Clearly it is improper to assist the client to make up facts that never occurred. . . . But it’s perfectly OK (indeed obligatory) for counsel to interview a witness and to discuss his testimony in order to assist the witness to testify effectively. And surely it is appropriate to tell a client what the law is, even if that suggests a defense to the client that he might not have realized was available. The problem is that a clever attorney can convey an implicit message to a witness that alters the witness’ testimony—without ever coming out and actually telling the witness to do it.

In the film, Biegler is obviously quite aware of the limits on witness coaching but most observers think he stayed on the ethical side of the line. Without first asking Manion exactly what happened, he tells Manion about the categories of justification and excuse and rules out each possible claim. For example, killing in the defense of another is a possible justification—but not an hour after the purported rape occurred. Biegler also nixes the “unwritten law” which allows you to kill someone whom you discover in flagrante with your spouse. Not recognized as a defense in Michigan, unfortunately.

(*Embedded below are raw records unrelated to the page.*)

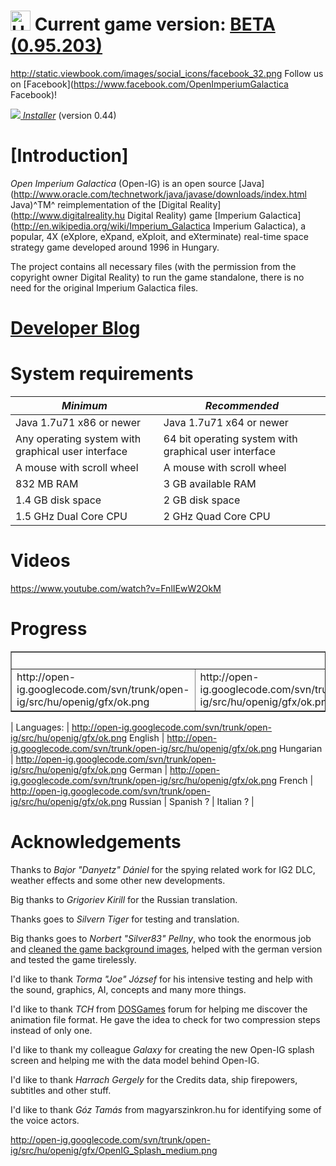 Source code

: <h1><a href='https://code.google.com/p/open-ig/wiki/FrontPageHU'>
<img src='http://open-ig.googlecode.com/svn/trunk/open-ig/src/hu/openig/gfx/hungarian.png' alt='Hungarian flag' width='32'/></a> Current game version: <a href='http://open-ig-dev.blogspot.hu/2014/12/game-version-095203-released.html'>BETA (0.95.203)</a></h1>

http://static.viewbook.com/images/social_icons/facebook_32.png Follow us on [Facebook](https://www.facebook.com/OpenImperiumGalactica Facebook)!

*<a href='https://open-ig.googlecode.com/files/open-ig-launcher.jar'><img src='http://www.gstatic.com/codesite/ph/images/dl_arrow.gif'/>  Installer</a>* (version 0.44)

# [Introduction]
*Open Imperium Galactica* (Open-IG) is an open source [Java](http://www.oracle.com/technetwork/java/javase/downloads/index.html Java)^TM^ reimplementation of the [Digital Reality](http://www.digitalreality.hu Digital Reality) game [Imperium Galactica](http://en.wikipedia.org/wiki/Imperium_Galactica Imperium Galactica), a popular, 4X (eXplore, eXpand, eXploit, and eXterminate) real-time space strategy game developed around 1996 in Hungary. 

The project contains all necessary files (with the permission from the copyright owner Digital Reality) to run the game standalone, there is no need for the original Imperium Galactica files.

# <a href='http://open-ig-dev.blogspot.com' alt='Developer blog. Will contain details for minor updates.'>Developer Blog</a>

# System requirements

| *Minimum* | *Recommended* |
|---|---|
| Java 1.7u71 x86 or newer  | Java 1.7u71 x64 or newer |
| Any operating system with graphical user interface | 64 bit operating system with graphical user interface |
| A mouse with scroll wheel | A mouse with scroll wheel |
| 832 MB RAM  | 3 GB available RAM |
| 1.4 GB disk space  | 2 GB disk space |
| 1.5 GHz Dual Core CPU | 2 GHz Quad Core CPU |

# Videos

https://www.youtube.com/watch?v=FnlIEwW2OkM

# Progress

<table border='1'>
<tr>
<td colspan='5' align='center'>Level 1</td>
<td colspan='12' align='center'>Level 2</td>
<td colspan='4' align='center'>Level 3</td>
<td colspan='3' align='center'>Level 4</td>
<td>L5</td></tr>
<tr>
<td title='Mission 1'>http://open-ig.googlecode.com/svn/trunk/open-ig/src/hu/openig/gfx/ok.png</td>
<td title='Mission 2'>http://open-ig.googlecode.com/svn/trunk/open-ig/src/hu/openig/gfx/ok.png</td>
<td title='Mission 3'>http://open-ig.googlecode.com/svn/trunk/open-ig/src/hu/openig/gfx/ok.png</td>
<td title='Mission 4'>http://open-ig.googlecode.com/svn/trunk/open-ig/src/hu/openig/gfx/ok.png</td>
<td title='Mission 5'>http://open-ig.googlecode.com/svn/trunk/open-ig/src/hu/openig/gfx/ok.png</td>

<td title='Mission 6'>http://open-ig.googlecode.com/svn/trunk/open-ig/src/hu/openig/gfx/ok.png</td>
<td title='Mission 7'>http://open-ig.googlecode.com/svn/trunk/open-ig/src/hu/openig/gfx/ok.png</td>
<td title='Mission 8'>http://open-ig.googlecode.com/svn/trunk/open-ig/src/hu/openig/gfx/ok.png</td>
<td title='Mission 9'>http://open-ig.googlecode.com/svn/trunk/open-ig/src/hu/openig/gfx/ok.png</td>
<td title='Mission 10'>http://open-ig.googlecode.com/svn/trunk/open-ig/src/hu/openig/gfx/ok.png</td>
<td title='Mission 11'>http://open-ig.googlecode.com/svn/trunk/open-ig/src/hu/openig/gfx/ok.png</td>
<td title='Mission 12'>http://open-ig.googlecode.com/svn/trunk/open-ig/src/hu/openig/gfx/ok.png</td>
<td title='Mission 13'>http://open-ig.googlecode.com/svn/trunk/open-ig/src/hu/openig/gfx/ok.png</td>
<td title='Mission 14'>http://open-ig.googlecode.com/svn/trunk/open-ig/src/hu/openig/gfx/ok.png</td>
<td title='Mission 15'>http://open-ig.googlecode.com/svn/trunk/open-ig/src/hu/openig/gfx/ok.png</td>
<td title='Mission 16'>http://open-ig.googlecode.com/svn/trunk/open-ig/src/hu/openig/gfx/ok.png</td>
<td title='Mission 17'>http://open-ig.googlecode.com/svn/trunk/open-ig/src/hu/openig/gfx/ok.png</td>

<td title='Mission 18'>http://open-ig.googlecode.com/svn/trunk/open-ig/src/hu/openig/gfx/ok.png</td>
<td title='Mission 19'>http://open-ig.googlecode.com/svn/trunk/open-ig/src/hu/openig/gfx/ok.png</td>
<td title='Mission 20'>http://open-ig.googlecode.com/svn/trunk/open-ig/src/hu/openig/gfx/ok.png</td>
<td title='Mission 21'>http://open-ig.googlecode.com/svn/trunk/open-ig/src/hu/openig/gfx/ok.png</td>

<td title='Mission 22'>http://open-ig.googlecode.com/svn/trunk/open-ig/src/hu/openig/gfx/ok.png</td>
<td title='Mission 23'>http://open-ig.googlecode.com/svn/trunk/open-ig/src/hu/openig/gfx/ok.png</td>
<td title='Mission 24'>http://open-ig.googlecode.com/svn/trunk/open-ig/src/hu/openig/gfx/ok.png</td>

<td title='Mission 25'>http://open-ig.googlecode.com/svn/trunk/open-ig/src/hu/openig/gfx/ok.png</td>
</tr>
</table>

| Languages: | http://open-ig.googlecode.com/svn/trunk/open-ig/src/hu/openig/gfx/ok.png English | http://open-ig.googlecode.com/svn/trunk/open-ig/src/hu/openig/gfx/ok.png Hungarian | http://open-ig.googlecode.com/svn/trunk/open-ig/src/hu/openig/gfx/ok.png German | http://open-ig.googlecode.com/svn/trunk/open-ig/src/hu/openig/gfx/ok.png French | http://open-ig.googlecode.com/svn/trunk/open-ig/src/hu/openig/gfx/ok.png Russian | Spanish ? | Italian ? |

# Acknowledgements

Thanks to *Bajor "Danyetz" Dániel* for the spying related work for IG2 DLC, weather effects and some other new developments.

Big thanks to *Grigoriev Kirill* for the Russian translation.

Thanks goes to *Silvern Tiger* for testing and translation.

Big thanks goes to *Norbert "Silver83" Pellny*, who took the enormous job and [cleaned the game background images](https://code.google.com/p/open-ig/issues/detail?id=367), helped with the german version and tested the game tirelessly.

I'd like to thank *Torma "Joe" József* for his intensive testing and help with the sound, graphics, AI, concepts and many more things.

I'd like to thank *TCH* from [DOSGames](http://dosgames.abkant3000.hu/community/index.php) forum for helping me discover the animation file format. He gave the idea to check for two compression steps instead of only one. 

I'd like to thank my colleague *Galaxy* for creating the new Open-IG splash screen and helping me with the data model behind Open-IG.

I'd like to thank *Harrach Gergely* for the Credits data, ship firepowers, subtitles and other stuff.

I'd like to thank *Góz Tamás* from magyarszinkron.hu for identifying some of the voice actors.

http://open-ig.googlecode.com/svn/trunk/open-ig/src/hu/openig/gfx/OpenIG_Splash_medium.png
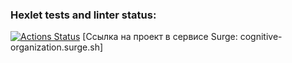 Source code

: ### Hexlet tests and linter status:
[![Actions Status](https://github.com/mrAnderson90/layout-designer-project-58/workflows/hexlet-check/badge.svg)](https://github.com/mrAnderson90/layout-designer-project-58/actions)
[Ссылка на проект в сервисе Surge: cognitive-organization.surge.sh] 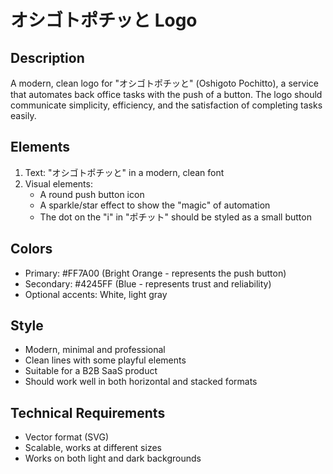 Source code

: # オシゴトポチッと Logo

## Description
A modern, clean logo for "オシゴトポチッと" (Oshigoto Pochitto), a service that automates back office tasks with the push of a button. The logo should communicate simplicity, efficiency, and the satisfaction of completing tasks easily.

## Elements
1. Text: "オシゴトポチッと" in a modern, clean font
2. Visual elements:
   - A round push button icon
   - A sparkle/star effect to show the "magic" of automation
   - The dot on the "i" in "ポチット" should be styled as a small button

## Colors
- Primary: #FF7A00 (Bright Orange - represents the push button)
- Secondary: #4245FF (Blue - represents trust and reliability)
- Optional accents: White, light gray

## Style
- Modern, minimal and professional
- Clean lines with some playful elements
- Suitable for a B2B SaaS product
- Should work well in both horizontal and stacked formats

## Technical Requirements
- Vector format (SVG)
- Scalable, works at different sizes
- Works on both light and dark backgrounds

So Biegler keeps Manion guessing until Manion says “I must have been mad.” Sorry, bad temper isn’t a defense. “No,” says Manion, “I must have been crazy. ” “Well, Lieutenant,” replies Biegler, as he steps from the room, “in the meantime, see if you can remember how crazy you were.” So the client comes up with the defense, albeit with a bit of gentle prodding from the attorney, and either remembers or fabricates the facts to support that defense. We’ve screened this scene before quite a few audiences, and hardly any attorneys have ever voted to discipline Biegler, even though it seems quite likely that Manion’s testimony is different than it would have been in the absence of the lecture and that Biegler intended exactly that.

In the book however, Biegler goes a step further. The suggestion for the insanity defense comes from Biegler, not from Manion. Speaking in the first person, Biegler recounts his conversation with his client: ” ‘Then, finally there’s the defense of insanity.’ I paused, and spoke abruptly, airily: ‘Well, that just about winds it up.’ ” Then Manion starts asking questions about insanity. Biegler plays dumb and answers the questions, but tells the reader: “My naivete was somewhat excessive; it had been obvious to me from merely reading the newspaper the night before that insanity was the best, if not the only, legal defense the man had. And here I’d just slammed shut every other escape hatch and told him this was the last. Only a cretin could have missed it, and I was rapidly learning that Lieutenant Manion was no cretin.” (Pp. 45-46)

It can be argued that, in the book’s version, Biegler overstepped the line by coaching his client right into a made-up defense. . . . The movie, however, is more subtle. The client comes up with the defense, but obviously with a lot of covert help from his lawyer.